⟨
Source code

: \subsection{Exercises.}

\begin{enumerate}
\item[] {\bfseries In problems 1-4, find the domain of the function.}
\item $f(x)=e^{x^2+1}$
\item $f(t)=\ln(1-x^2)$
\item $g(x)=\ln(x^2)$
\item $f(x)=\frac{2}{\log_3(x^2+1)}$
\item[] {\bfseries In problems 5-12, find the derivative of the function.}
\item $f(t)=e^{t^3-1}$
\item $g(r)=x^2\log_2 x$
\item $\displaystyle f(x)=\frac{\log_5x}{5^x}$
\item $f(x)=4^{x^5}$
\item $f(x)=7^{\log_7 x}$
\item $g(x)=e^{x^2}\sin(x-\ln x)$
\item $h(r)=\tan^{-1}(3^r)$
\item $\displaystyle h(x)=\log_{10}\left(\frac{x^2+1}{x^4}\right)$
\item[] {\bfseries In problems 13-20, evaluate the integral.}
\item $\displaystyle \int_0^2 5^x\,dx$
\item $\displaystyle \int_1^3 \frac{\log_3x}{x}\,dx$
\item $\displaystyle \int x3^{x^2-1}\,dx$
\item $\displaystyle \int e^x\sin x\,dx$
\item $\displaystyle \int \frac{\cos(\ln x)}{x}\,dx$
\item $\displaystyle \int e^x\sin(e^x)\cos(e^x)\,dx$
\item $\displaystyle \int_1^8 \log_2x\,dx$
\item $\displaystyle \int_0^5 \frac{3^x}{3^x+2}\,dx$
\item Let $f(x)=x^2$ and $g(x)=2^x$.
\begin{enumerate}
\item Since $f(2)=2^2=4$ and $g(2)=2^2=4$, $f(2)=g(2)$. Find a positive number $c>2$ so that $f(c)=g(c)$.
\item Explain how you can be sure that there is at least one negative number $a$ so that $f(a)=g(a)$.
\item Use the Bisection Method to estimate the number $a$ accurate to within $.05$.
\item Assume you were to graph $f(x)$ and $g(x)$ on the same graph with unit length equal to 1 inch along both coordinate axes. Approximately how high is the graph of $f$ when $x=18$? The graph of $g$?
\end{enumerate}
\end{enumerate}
⟩
▸ **Task statement**:
Select every line in the records above that contains the word "function".

▸ **Result**:
\item[] {\bfseries In problems 1-4, find the domain of the function.}
\item[] {\bfseries In problems 5-12, find the derivative of the function.}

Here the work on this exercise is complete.